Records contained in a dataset

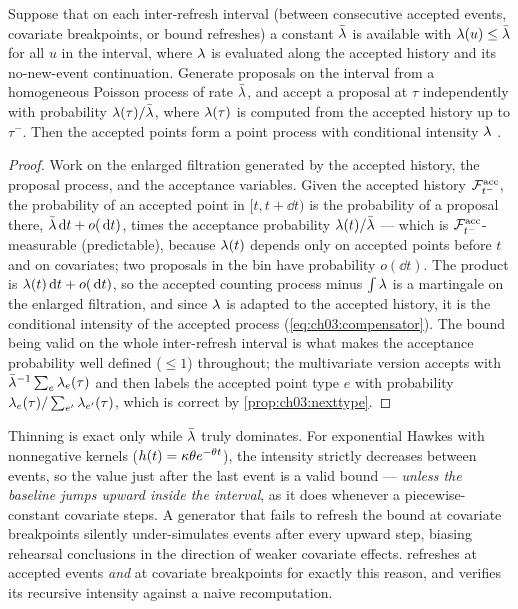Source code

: \begin{proposition}\label{prop:ch03:thinning}
Suppose that on each inter-refresh interval (between consecutive accepted
events, covariate breakpoints, or bound refreshes) a constant
$\bar\lam$ is available with $\lam(u) \le \bar\lam$ for all $u$ in the
interval, where $\lam$ is evaluated along the accepted history and its
no-new-event continuation. Generate proposals on the interval from a
homogeneous Poisson process of rate $\bar\lam$, and accept a proposal at
$\tau$ independently with probability $\lam(\tau)/\bar\lam$, where
$\lam(\tau)$ is computed from the accepted history up to $\tau^-$. Then
the accepted points form a point process with conditional intensity
$\lam$ \citep{lewisshedler1979,ogata1981}.
\end{proposition}

\begin{proof}
Work on the enlarged filtration generated by the accepted history, the
proposal process, and the acceptance variables. Given the accepted history
$\F^{\mathrm{acc}}_{t^-}$, the probability of an accepted point in
$[t, t+\dd t)$ is the probability of a proposal there,
$\bar\lam\dd t + o(\dd t)$, times the acceptance probability
$\lam(t)/\bar\lam$ --- which is $\F^{\mathrm{acc}}_{t^-}$-measurable
(predictable), because $\lam(t)$ depends only on accepted points before
$t$ and on covariates; two proposals in the bin have probability
$o(\dd t)$. The product is $\lam(t)\dd t + o(\dd t)$, so the accepted
counting process minus $\int \lam$ is a martingale on the enlarged
filtration, and since $\lam$ is adapted to the accepted history, it is
the conditional intensity of the accepted process
(\cref{eq:ch03:compensator}). The bound being valid on the whole
inter-refresh interval is what makes the acceptance probability well
defined ($\le 1$) throughout; the multivariate version accepts with
$\bar\lam^{-1}\sum_e \lam_e(\tau)$ and then labels the accepted point type
$e$ with probability $\lam_e(\tau)/\sum_{e'}\lam_{e'}(\tau)$, which is
correct by \cref{prop:ch03:nexttype}.
\end{proof}

\begin{warning}\label{warn:ch03:bound}
Thinning is exact only while $\bar\lam$ truly dominates. For exponential
Hawkes with nonnegative kernels ($\kernel(t) = \branch\decay
e^{-\decay t}$), the intensity strictly decreases between events, so the
value just after the last event is a valid bound --- \emph{unless the
baseline jumps upward inside the interval}, as it does whenever a
piecewise-constant covariate steps. A generator that fails to refresh the
bound at covariate breakpoints silently under-simulates events after
every upward step, biasing rehearsal conclusions in the direction of
weaker covariate effects.  refreshes at
accepted events \emph{and} at covariate breakpoints for exactly this
reason, and verifies its recursive intensity against a naive
recomputation.
\end{warning}

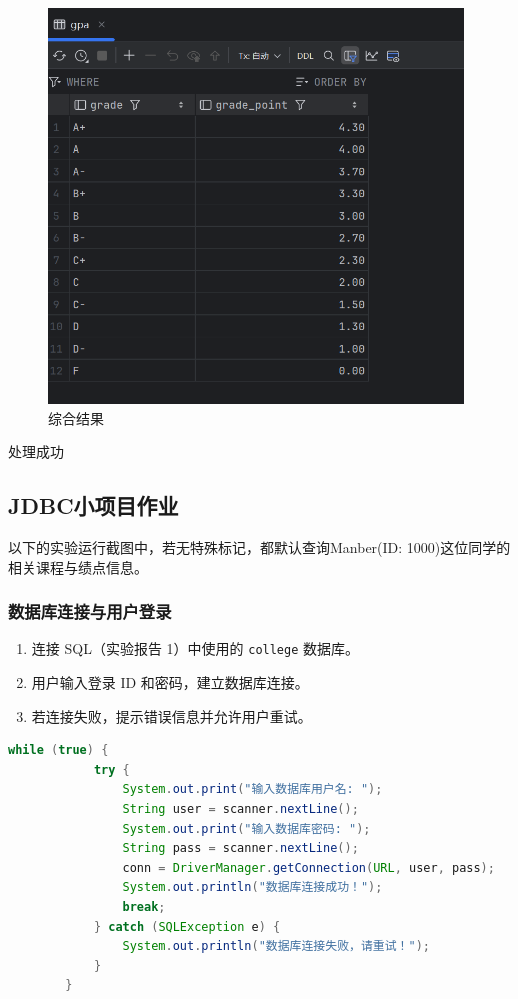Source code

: \documentclass{article}
\begin{document}
	\begin{figure}[H]
		\centering
		\includegraphics[width=11cm]{./images/15.综合结果.png}
		\caption{综合结果}
	\end{figure}
	
	处理成功
	
	\subsection{JDBC小项目作业}
	
	\begin{tcolorbox}[title = {备注：}, colback = blue!25!white, colframe = blue!75!black]
		以下的实验运行截图中，若无特殊标记，都默认查询Manber(ID: 1000)这位同学的相关课程与绩点信息。
	\end{tcolorbox}
	
	\subsubsection{数据库连接与用户登录}
	\begin{enumerate}
		\item 连接 SQL（实验报告 1）中使用的 \texttt{college} 数据库。
		\item 用户输入登录 ID 和密码，建立数据库连接。
		\item 若连接失败，提示错误信息并允许用户重试。
	\end{enumerate}
	
	\begin{lstlisting}[language=java, title=连接数据库, tabsize=4]
		while (true) {
			try {
				System.out.print("输入数据库用户名: ");
				String user = scanner.nextLine();
				System.out.print("输入数据库密码: ");
				String pass = scanner.nextLine();
				conn = DriverManager.getConnection(URL, user, pass);
				System.out.println("数据库连接成功！");
				break;
			} catch (SQLException e) {
				System.out.println("数据库连接失败，请重试！");
			}
		}
	\end{lstlisting}
	
\end{document}
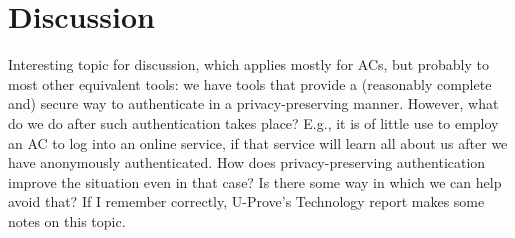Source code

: \section{Discussion}
\label{sec:discussion}


Interesting topic for discussion, which applies mostly for ACs, but probably
to most other equivalent tools: we have tools that provide a (reasonably
complete and) secure way to authenticate in a privacy-preserving manner.
However, what do we do after such authentication takes place? E.g., it is of
little use to employ an AC to log into an online service, if that service
will learn all about us after we have anonymously authenticated. How does
privacy-preserving authentication improve the situation even in that case?
Is there some way in which we can help avoid that? If I remember correctly,
U-Prove's Technology report makes some notes on this topic.


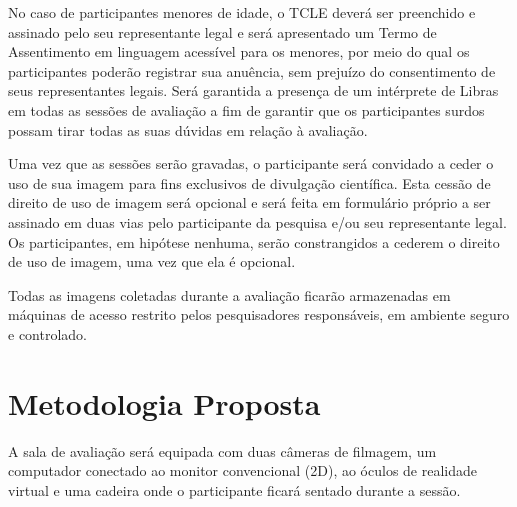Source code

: \documentclass[a4paper,11pt,titlepage,singlespacing]{article}
\begin{document}
No caso de participantes menores de idade, o TCLE deverá ser preenchido e assinado pelo seu representante legal e será apresentado um Termo de Assentimento em linguagem acessível para os menores, por meio do qual os participantes poderão registrar sua anuência, sem prejuízo do consentimento de seus representantes legais.
Será garantida a presença de um intérprete de Libras em todas as sessões de avaliação a fim de garantir que os participantes surdos possam tirar todas as suas dúvidas em relação à avaliação.

Uma vez que as sessões serão gravadas, o participante será convidado a ceder o uso de sua imagem para fins exclusivos de divulgação científica. Esta cessão de direito de uso de imagem será opcional e será feita em formulário próprio a ser assinado em duas vias pelo participante da pesquisa e/ou seu representante legal. Os participantes, em hipótese nenhuma, serão constrangidos a cederem o direito de uso de imagem, uma vez que ela é opcional.

Todas as imagens coletadas durante a avaliação ficarão armazenadas em máquinas de acesso restrito pelos pesquisadores responsáveis, em ambiente seguro e controlado.




\section{Metodologia Proposta}


A sala de avaliação será equipada com duas câmeras de filmagem, um computador conectado ao monitor convencional (2D), ao óculos de realidade virtual e uma cadeira onde o participante ficará sentado durante a sessão.
\end{document}
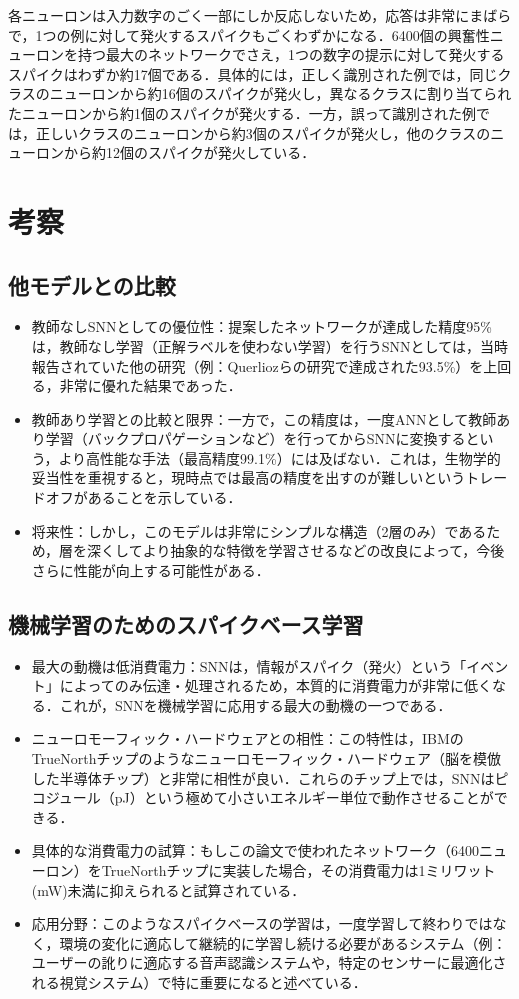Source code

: \documentclass[a4paper, titlepage]{jsarticle}
\begin{document}
\par
各ニューロンは入力数字のごく一部にしか反応しないため，応答は非常にまばらで，1つの例に対して発火するスパイクもごくわずかになる．6400個の興奮性ニューロンを持つ最大のネットワークでさえ，1つの数字の提示に対して発火するスパイクはわずか約17個である．具体的には，正しく識別された例では，同じクラスのニューロンから約16個のスパイクが発火し，異なるクラスに割り当てられたニューロンから約1個のスパイクが発火する．一方，誤って識別された例では，正しいクラスのニューロンから約3個のスパイクが発火し，他のクラスのニューロンから約12個のスパイクが発火している．

\section{考察}
\subsection{他モデルとの比較}
\begin{itemize}
   \item 教師なしSNNとしての優位性：提案したネットワークが達成した精度95\%は，教師なし学習（正解ラベルを使わない学習）を行うSNNとしては，当時報告されていた他の研究（例：Querliozらの研究で達成された93.5\%）を上回る，非常に優れた結果であった．
   \item 教師あり学習との比較と限界：一方で，この精度は，一度ANNとして教師あり学習（バックプロパゲーションなど）を行ってからSNNに変換するという，より高性能な手法（最高精度99.1\%）には及ばない．これは，生物学的妥当性を重視すると，現時点では最高の精度を出すのが難しいというトレードオフがあることを示している．
   \item 将来性：しかし，このモデルは非常にシンプルな構造（2層のみ）であるため，層を深くしてより抽象的な特徴を学習させるなどの改良によって，今後さらに性能が向上する可能性がある．
\end{itemize}
\subsection{機械学習のためのスパイクベース学習}
\begin{itemize}
   \item 最大の動機は低消費電力：SNNは，情報がスパイク（発火）という「イベント」によってのみ伝達・処理されるため，本質的に消費電力が非常に低くなる．これが，SNNを機械学習に応用する最大の動機の一つである．
   \item ニューロモーフィック・ハードウェアとの相性：この特性は，IBMのTrueNorthチップのようなニューロモーフィック・ハードウェア（脳を模倣した半導体チップ）と非常に相性が良い．これらのチップ上では，SNNはピコジュール（pJ）という極めて小さいエネルギー単位で動作させることができる．
   \item 具体的な消費電力の試算：もしこの論文で使われたネットワーク（6400ニューロン）をTrueNorthチップに実装した場合，その消費電力は1ミリワット(mW)未満に抑えられると試算されている．
   \item 応用分野：このようなスパイクベースの学習は，一度学習して終わりではなく，環境の変化に適応して継続的に学習し続ける必要があるシステム（例：ユーザーの訛りに適応する音声認識システムや，特定のセンサーに最適化される視覚システム）で特に重要になると述べている．
\end{itemize}
\end{document}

◆ **Problem to work on**: Wherever the string "refreshes" appears in the entries above, list that line.

◆ **Exercise solution**:
events, covariate breakpoints, or bound refreshes) a constant
weaker covariate effects.  refreshes at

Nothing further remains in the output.